I'm trying to approximate an unknown, non-linear function $f: A \to \mathbb{R}$ (in my case: $A = B \times B$ where $B$ is an infinite but compact subset of $\mathbb{R}$). That is, evaluating $f$ is costly and I'm looking for an easy-to-evaluate function $g$ such that $f$ is close to $g$ on $A$. Given an error bound, how can I compute $g$ with as few evaluations of $f$ as possible?

I'm flexible regarding the precise definition of the error. For example, both the expected average error and the expected maximum error would work. Similarly, I don't really care about the type of representation used for $g$ (splines, polynomials, etc.) as long it can be efficiently evaluated.
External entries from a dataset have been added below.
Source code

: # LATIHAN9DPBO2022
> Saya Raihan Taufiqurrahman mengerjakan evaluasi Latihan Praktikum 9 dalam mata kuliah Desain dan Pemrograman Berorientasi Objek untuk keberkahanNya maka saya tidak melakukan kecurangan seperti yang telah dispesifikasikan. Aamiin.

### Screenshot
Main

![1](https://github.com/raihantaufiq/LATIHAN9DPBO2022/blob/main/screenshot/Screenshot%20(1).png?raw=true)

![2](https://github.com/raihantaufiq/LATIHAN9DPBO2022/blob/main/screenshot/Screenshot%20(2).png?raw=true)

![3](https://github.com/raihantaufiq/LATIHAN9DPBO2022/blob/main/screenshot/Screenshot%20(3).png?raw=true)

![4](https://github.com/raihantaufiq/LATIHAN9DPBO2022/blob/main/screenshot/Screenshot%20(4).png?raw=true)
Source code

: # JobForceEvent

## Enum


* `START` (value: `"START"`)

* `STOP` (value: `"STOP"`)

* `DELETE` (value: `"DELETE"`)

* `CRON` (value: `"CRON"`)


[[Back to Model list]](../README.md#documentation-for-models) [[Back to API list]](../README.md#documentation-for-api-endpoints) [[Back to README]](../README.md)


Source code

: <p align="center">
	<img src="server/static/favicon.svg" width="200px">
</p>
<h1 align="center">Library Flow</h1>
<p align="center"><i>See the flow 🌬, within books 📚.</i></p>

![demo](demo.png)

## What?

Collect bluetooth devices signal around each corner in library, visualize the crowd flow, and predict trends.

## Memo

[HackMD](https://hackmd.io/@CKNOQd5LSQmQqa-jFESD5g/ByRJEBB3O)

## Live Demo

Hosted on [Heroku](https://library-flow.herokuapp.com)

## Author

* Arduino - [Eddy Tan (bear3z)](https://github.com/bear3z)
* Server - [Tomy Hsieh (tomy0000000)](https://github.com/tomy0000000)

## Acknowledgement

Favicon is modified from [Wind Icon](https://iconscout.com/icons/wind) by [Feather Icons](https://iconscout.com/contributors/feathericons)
The number of evaluations of $f$ must not necessarily be provably minimal, methods that work well in practice are sufficient.

To me, it sounds like design of experiments might offer suitable tools, however, I'm not sure how to match my setting to that statistical context. Bayesian optimization also seems to have a very similar setting, but I'm not sure how one would adapt it to optimize a general approximation of $f$ instead of its optimization.

Answer 1

You could probably use a surrogate model $g$ of your function $f$ using kriging see for example Engineering design via surrogate model, and GaussianProcess from sklearn for python.

Really briefly; using it you can build a prediction $g(x)$ and its variance $s^2(x)$ for all $x$ from a limited number of samples points $X$ such as :

\begin{equation}\label{eq:pred} g(x) ={p}_x^T\tilde{\beta} + {r_x}^T{R}^{-1}{f_x}-{P}{\tilde{\beta}}) \end{equation}

\begin{equation}\label{eq:var} s^2({x}) = \tilde{\sigma}^2[1+{r_x}^T{R}^{-1}{r_x}] \end{equation}

Where $p_x$ is the response of $x$ to a chosen polynomial regression and $P$ the response of the learning points to this regression. $r_x$ is the correlation vector of $x$ and $R$ the correlation matrix of the learning points $X$. Finally, $\tilde{\beta}$ and $\tilde{\sigma^2}$ are known coefficients.

Then, to save the number of calling to your expensive function $f$ :

1- Build a first surrogate $g$ with a limited and reasonable number of learning point (DOE)

2- Enrich your surrogate with a new learning point chosen by a criterion based on $s$. Add a learning point where the surrogate is the worse, where the error is the biggest.

3- Repeat 2 until obtain a satisfactory $g$, which is easy to evaluate.

So, the number of evaluation is the number of samples points $X$ plus the number of enrichment.